Using Artificial Intelligence to Evaluate Handwritten Mathematical Expressions

 

A few months ago I discovered a smart phone app, called PhotoMath, which uses your phone's camera to evaluate typed mathematical expressions (such as those found on a homework assignment). Although, this app is undoubtedly very awesome, I was surprised to see that it doesn't support handwritten expression evaluation. With enough users, it seems possible for such an app to harvest "training data" from each user and learn to read a large variety of handwritten mathematical operators/expressions via artificial intelligence algorithms.

To demonstrate this, I've built an algorithm which contains an artificial neural network (ANN) that has learned to read my handwriting from example images.
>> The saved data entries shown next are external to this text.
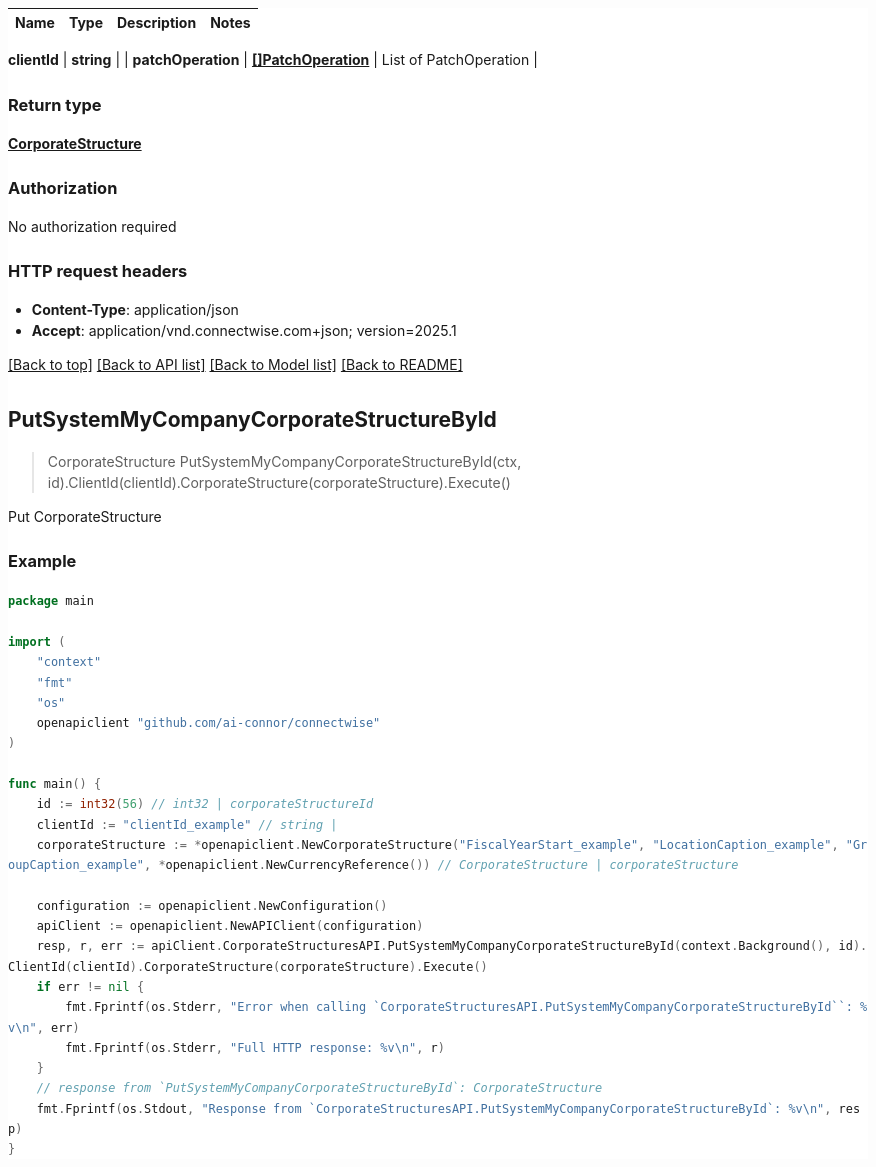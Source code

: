 
Name | Type | Description  | Notes
------------- | ------------- | ------------- | -------------

 **clientId** | **string** |  | 
 **patchOperation** | [**[]PatchOperation**](PatchOperation.md) | List of PatchOperation | 

### Return type

[**CorporateStructure**](CorporateStructure.md)

### Authorization

No authorization required

### HTTP request headers

- **Content-Type**: application/json
- **Accept**: application/vnd.connectwise.com+json; version=2025.1

[[Back to top]](#) [[Back to API list]](../README.md#documentation-for-api-endpoints)
[[Back to Model list]](../README.md#documentation-for-models)
[[Back to README]](../README.md)


## PutSystemMyCompanyCorporateStructureById

> CorporateStructure PutSystemMyCompanyCorporateStructureById(ctx, id).ClientId(clientId).CorporateStructure(corporateStructure).Execute()

Put CorporateStructure

### Example

```go
package main

import (
	"context"
	"fmt"
	"os"
	openapiclient "github.com/ai-connor/connectwise"
)

func main() {
	id := int32(56) // int32 | corporateStructureId
	clientId := "clientId_example" // string | 
	corporateStructure := *openapiclient.NewCorporateStructure("FiscalYearStart_example", "LocationCaption_example", "GroupCaption_example", *openapiclient.NewCurrencyReference()) // CorporateStructure | corporateStructure

	configuration := openapiclient.NewConfiguration()
	apiClient := openapiclient.NewAPIClient(configuration)
	resp, r, err := apiClient.CorporateStructuresAPI.PutSystemMyCompanyCorporateStructureById(context.Background(), id).ClientId(clientId).CorporateStructure(corporateStructure).Execute()
	if err != nil {
		fmt.Fprintf(os.Stderr, "Error when calling `CorporateStructuresAPI.PutSystemMyCompanyCorporateStructureById``: %v\n", err)
		fmt.Fprintf(os.Stderr, "Full HTTP response: %v\n", r)
	}
	// response from `PutSystemMyCompanyCorporateStructureById`: CorporateStructure
	fmt.Fprintf(os.Stdout, "Response from `CorporateStructuresAPI.PutSystemMyCompanyCorporateStructureById`: %v\n", resp)
}
```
I provided the algorithm ten images containing hand written digits (0-9), a variety of letters (x, y, and m), and a variety of operators (so far, +, -, /, %, *, and =). Each character was written in my handwriting, on the chalkboard pictured above. I then provided the algorithm with some "segmentation rules" -- that is, rules on how to locate/isolate individual characters for analysis -- and an "answer sheet" which mapped each written character to it's correct value.

Through an iterative learning process called backpropagation, the ANN "studied" each example character, incrementally strengthening the appropriate neural pathways necessary for recognition. Given this small dataset, it took the ANN about 120 seconds to learn all of the provided characters. 
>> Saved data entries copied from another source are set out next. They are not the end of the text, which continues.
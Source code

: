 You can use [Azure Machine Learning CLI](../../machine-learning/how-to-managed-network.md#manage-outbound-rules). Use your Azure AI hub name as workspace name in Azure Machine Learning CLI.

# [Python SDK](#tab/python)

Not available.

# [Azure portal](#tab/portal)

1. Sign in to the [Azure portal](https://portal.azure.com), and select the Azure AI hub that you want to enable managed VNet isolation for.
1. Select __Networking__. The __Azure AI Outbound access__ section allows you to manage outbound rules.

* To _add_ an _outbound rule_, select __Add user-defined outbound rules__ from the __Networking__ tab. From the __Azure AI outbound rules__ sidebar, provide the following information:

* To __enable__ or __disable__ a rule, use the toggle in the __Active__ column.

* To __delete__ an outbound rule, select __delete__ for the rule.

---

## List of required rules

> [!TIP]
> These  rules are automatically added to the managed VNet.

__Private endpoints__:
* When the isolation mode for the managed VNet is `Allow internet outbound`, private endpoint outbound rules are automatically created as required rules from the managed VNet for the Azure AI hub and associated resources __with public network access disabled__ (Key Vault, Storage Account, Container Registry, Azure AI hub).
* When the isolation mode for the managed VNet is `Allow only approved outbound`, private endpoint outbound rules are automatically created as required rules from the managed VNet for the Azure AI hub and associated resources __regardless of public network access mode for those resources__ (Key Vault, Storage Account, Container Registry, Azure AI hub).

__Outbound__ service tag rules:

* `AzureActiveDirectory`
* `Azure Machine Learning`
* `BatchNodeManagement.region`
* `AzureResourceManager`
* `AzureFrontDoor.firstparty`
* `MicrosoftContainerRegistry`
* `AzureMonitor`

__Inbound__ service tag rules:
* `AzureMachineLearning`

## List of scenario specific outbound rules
Below is the first test footage taken after a couple weekends of development, in which you can see the algorithm has learned to solve basic arithmetic.
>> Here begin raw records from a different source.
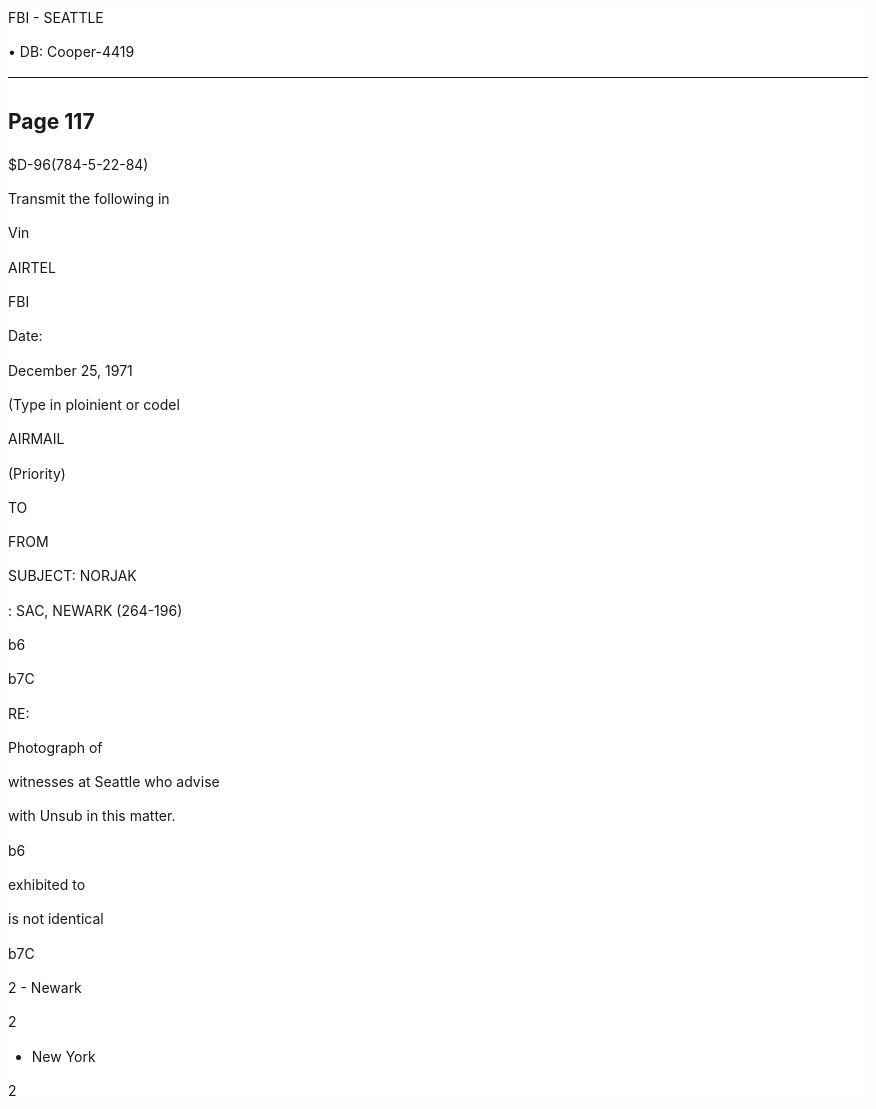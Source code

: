 FBI - SEATTLE

• DB: Cooper-4419

---

## Page 117

$D-96(784-5-22-84)

Transmit the following in

Vin

AIRTEL

FBI

Date:

December 25, 1971

(Type in ploinient or codel

AIRMAIL

(Priority)

TO

FROM

SUBJECT: NORJAK

: SAC, NEWARK (264-196)

b6

b7C

RE:

Photograph of

witnesses at Seattle who advise

with Unsub in this matter.

b6

exhibited to

is not identical

b7C

2 - Newark

2

- New York

2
Test 1 - Basic Arithmetic 

After proving the concept on simple problems, the next step was to generalized the algorithm to comprehend compound fractions. This required some tricky recursive processes that rely on evaluating the widths of division bars to infer spatial boundaries. It sounds like an obvious process (our brains do it effortlessly), but it was more challenging than I anticipated :).

Test 2 - Compound Fractions

So far so good. From here, the algorithm must be equipped with a symbolic solver so that it can interpret algebraic equations from alphanumeric expressions. Easy peasy! 

Test 3 - Algebraic Expressions

And there you have it -- it not only works, it outperforms its creator (granted, that doesn't say much)! I'm quite happy with the performance given such a small set of "training" data. I think I'll stop here, for now. Although, it is tempting to provide rules to solve systems of equations. If I take this any further, I'll be sure to post an update. 

 

How does it work?

The study of human visual perception has quite a bit of overlap with topics of computer vision. At a high level, both our brains and the above algorithm perform a four step process to read/interpret visual information. Data collection -> preprocessing -> segmentation -> recognition.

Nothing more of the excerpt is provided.